══ DATASET EXCERPTS

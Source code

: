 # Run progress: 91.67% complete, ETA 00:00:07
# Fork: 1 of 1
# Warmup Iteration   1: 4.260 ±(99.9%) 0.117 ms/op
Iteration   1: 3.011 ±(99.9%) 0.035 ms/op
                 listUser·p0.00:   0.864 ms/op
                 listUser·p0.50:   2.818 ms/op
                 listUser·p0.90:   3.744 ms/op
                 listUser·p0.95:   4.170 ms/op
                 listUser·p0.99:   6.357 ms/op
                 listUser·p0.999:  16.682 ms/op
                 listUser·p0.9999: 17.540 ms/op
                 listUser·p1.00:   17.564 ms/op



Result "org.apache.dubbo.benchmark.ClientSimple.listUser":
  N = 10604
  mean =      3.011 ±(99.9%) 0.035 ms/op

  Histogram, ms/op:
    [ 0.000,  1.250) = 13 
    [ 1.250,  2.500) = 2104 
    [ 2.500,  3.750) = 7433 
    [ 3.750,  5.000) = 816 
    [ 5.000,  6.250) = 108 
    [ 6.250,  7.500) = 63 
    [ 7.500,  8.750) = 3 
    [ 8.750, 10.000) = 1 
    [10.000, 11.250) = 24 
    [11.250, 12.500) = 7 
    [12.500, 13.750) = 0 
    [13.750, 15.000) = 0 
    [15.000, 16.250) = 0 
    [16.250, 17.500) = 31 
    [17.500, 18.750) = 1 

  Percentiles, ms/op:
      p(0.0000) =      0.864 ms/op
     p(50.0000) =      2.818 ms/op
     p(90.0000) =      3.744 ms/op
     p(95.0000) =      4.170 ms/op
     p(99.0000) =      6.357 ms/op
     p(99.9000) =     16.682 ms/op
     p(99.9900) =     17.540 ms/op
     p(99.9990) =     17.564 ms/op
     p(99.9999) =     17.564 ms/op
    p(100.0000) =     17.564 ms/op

════

Return the lines of the records that include the string "Iteration".

# Warmup Iteration   1: 4.260 ±(99.9%) 0.117 ms/op
Iteration   1: 3.011 ±(99.9%) 0.035 ms/op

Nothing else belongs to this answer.